→ RECORDS FOR THE EXERCISE
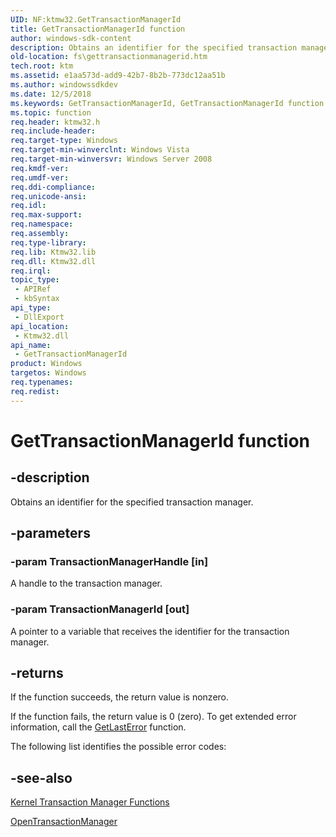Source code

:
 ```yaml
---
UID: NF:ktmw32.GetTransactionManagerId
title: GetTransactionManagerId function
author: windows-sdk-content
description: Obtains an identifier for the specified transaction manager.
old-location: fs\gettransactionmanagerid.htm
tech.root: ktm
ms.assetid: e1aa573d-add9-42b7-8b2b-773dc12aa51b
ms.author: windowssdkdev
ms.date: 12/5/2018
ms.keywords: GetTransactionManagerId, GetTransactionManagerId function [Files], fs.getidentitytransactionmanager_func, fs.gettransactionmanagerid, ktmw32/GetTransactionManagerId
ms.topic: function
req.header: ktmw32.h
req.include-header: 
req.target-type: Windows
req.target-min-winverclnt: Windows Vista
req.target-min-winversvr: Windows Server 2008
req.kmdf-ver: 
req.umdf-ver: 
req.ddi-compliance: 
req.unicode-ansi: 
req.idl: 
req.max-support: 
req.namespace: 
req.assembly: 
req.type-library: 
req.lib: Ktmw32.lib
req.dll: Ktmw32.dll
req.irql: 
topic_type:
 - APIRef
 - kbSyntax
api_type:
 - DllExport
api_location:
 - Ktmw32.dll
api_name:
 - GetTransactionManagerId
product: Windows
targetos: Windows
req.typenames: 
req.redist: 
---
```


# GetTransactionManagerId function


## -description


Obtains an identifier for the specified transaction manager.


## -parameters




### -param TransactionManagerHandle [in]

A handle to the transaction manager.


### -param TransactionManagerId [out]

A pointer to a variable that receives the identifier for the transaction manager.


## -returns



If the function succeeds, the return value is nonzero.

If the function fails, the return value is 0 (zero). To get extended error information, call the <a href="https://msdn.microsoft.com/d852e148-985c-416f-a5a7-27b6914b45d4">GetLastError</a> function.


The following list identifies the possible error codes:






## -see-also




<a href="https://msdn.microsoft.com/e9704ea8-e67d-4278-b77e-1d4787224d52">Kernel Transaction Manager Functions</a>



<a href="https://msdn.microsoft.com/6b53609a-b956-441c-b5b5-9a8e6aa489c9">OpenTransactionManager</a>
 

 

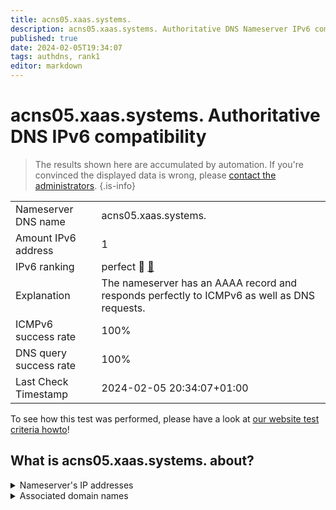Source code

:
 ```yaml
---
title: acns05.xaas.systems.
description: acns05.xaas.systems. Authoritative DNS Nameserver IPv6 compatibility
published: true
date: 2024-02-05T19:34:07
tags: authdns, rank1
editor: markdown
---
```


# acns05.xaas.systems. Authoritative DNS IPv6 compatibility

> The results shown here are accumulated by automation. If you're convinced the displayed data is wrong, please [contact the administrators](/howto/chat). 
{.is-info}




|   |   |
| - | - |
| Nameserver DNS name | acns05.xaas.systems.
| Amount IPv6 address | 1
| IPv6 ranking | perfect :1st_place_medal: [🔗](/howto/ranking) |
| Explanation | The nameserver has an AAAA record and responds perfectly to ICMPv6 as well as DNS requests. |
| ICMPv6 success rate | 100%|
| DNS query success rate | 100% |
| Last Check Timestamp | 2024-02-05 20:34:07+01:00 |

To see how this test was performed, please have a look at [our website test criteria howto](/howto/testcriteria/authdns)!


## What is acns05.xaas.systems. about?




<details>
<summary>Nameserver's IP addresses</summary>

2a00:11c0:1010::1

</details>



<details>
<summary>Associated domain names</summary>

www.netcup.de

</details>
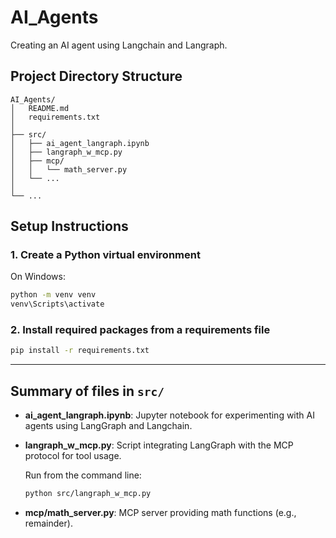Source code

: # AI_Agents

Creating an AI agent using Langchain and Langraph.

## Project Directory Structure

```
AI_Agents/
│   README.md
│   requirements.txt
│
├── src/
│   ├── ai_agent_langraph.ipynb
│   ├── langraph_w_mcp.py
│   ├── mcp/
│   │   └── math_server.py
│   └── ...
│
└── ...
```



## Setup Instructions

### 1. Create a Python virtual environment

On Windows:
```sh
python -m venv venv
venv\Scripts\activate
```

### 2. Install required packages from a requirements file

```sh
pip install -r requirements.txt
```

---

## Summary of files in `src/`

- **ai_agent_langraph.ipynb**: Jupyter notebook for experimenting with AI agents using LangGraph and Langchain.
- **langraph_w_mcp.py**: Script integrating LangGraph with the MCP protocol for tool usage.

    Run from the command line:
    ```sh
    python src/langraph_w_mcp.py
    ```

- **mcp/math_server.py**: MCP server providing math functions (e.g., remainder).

→ WHAT NEEDS TO BE DONE
Make a word-for-word copy of the records above, excluding all pictures.

→ RESPONSE FOR THIS EXERCISE
Source code

:
 ```yaml
---
UID: NF:ktmw32.GetTransactionManagerId
title: GetTransactionManagerId function
author: windows-sdk-content
description: Obtains an identifier for the specified transaction manager.
old-location: fs\gettransactionmanagerid.htm
tech.root: ktm
ms.assetid: e1aa573d-add9-42b7-8b2b-773dc12aa51b
ms.author: windowssdkdev
ms.date: 12/5/2018
ms.keywords: GetTransactionManagerId, GetTransactionManagerId function [Files], fs.getidentitytransactionmanager_func, fs.gettransactionmanagerid, ktmw32/GetTransactionManagerId
ms.topic: function
req.header: ktmw32.h
req.include-header: 
req.target-type: Windows
req.target-min-winverclnt: Windows Vista
req.target-min-winversvr: Windows Server 2008
req.kmdf-ver: 
req.umdf-ver: 
req.ddi-compliance: 
req.unicode-ansi: 
req.idl: 
req.max-support: 
req.namespace: 
req.assembly: 
req.type-library: 
req.lib: Ktmw32.lib
req.dll: Ktmw32.dll
req.irql: 
topic_type:
 - APIRef
 - kbSyntax
api_type:
 - DllExport
api_location:
 - Ktmw32.dll
api_name:
 - GetTransactionManagerId
product: Windows
targetos: Windows
req.typenames: 
req.redist: 
---
```


# GetTransactionManagerId function


## -description


Obtains an identifier for the specified transaction manager.


## -parameters




### -param TransactionManagerHandle [in]

A handle to the transaction manager.


### -param TransactionManagerId [out]

A pointer to a variable that receives the identifier for the transaction manager.


## -returns



If the function succeeds, the return value is nonzero.

If the function fails, the return value is 0 (zero). To get extended error information, call the <a href="https://msdn.microsoft.com/d852e148-985c-416f-a5a7-27b6914b45d4">GetLastError</a> function.


The following list identifies the possible error codes:






## -see-also




<a href="https://msdn.microsoft.com/e9704ea8-e67d-4278-b77e-1d4787224d52">Kernel Transaction Manager Functions</a>



<a href="https://msdn.microsoft.com/6b53609a-b956-441c-b5b5-9a8e6aa489c9">OpenTransactionManager</a>
 

 

Source code

:
 ```yaml
---
title: acns05.xaas.systems.
description: acns05.xaas.systems. Authoritative DNS Nameserver IPv6 compatibility
published: true
date: 2024-02-05T19:34:07
tags: authdns, rank1
editor: markdown
---
```


# acns05.xaas.systems. Authoritative DNS IPv6 compatibility

> The results shown here are accumulated by automation. If you're convinced the displayed data is wrong, please [contact the administrators](/howto/chat). 
{.is-info}




|   |   |
| - | - |
| Nameserver DNS name | acns05.xaas.systems.
| Amount IPv6 address | 1
| IPv6 ranking | perfect :1st_place_medal: [🔗](/howto/ranking) |
| Explanation | The nameserver has an AAAA record and responds perfectly to ICMPv6 as well as DNS requests. |
| ICMPv6 success rate | 100%|
| DNS query success rate | 100% |
| Last Check Timestamp | 2024-02-05 20:34:07+01:00 |

To see how this test was performed, please have a look at [our website test criteria howto](/howto/testcriteria/authdns)!


## What is acns05.xaas.systems. about?




<details>
<summary>Nameserver's IP addresses</summary>

2a00:11c0:1010::1

</details>



<details>
<summary>Associated domain names</summary>

www.netcup.de

</details>
Source code

: # AI_Agents

Creating an AI agent using Langchain and Langraph.

## Project Directory Structure

```
AI_Agents/
│   README.md
│   requirements.txt
│
├── src/
│   ├── ai_agent_langraph.ipynb
│   ├── langraph_w_mcp.py
│   ├── mcp/
│   │   └── math_server.py
│   └── ...
│
└── ...
```



## Setup Instructions

### 1. Create a Python virtual environment

On Windows:
```sh
python -m venv venv
venv\Scripts\activate
```

### 2. Install required packages from a requirements file

```sh
pip install -r requirements.txt
```

---

## Summary of files in `src/`

- **ai_agent_langraph.ipynb**: Jupyter notebook for experimenting with AI agents using LangGraph and Langchain.
- **langraph_w_mcp.py**: Script integrating LangGraph with the MCP protocol for tool usage.

    Run from the command line:
    ```sh
    python src/langraph_w_mcp.py
    ```

- **mcp/math_server.py**: MCP server providing math functions (e.g., remainder).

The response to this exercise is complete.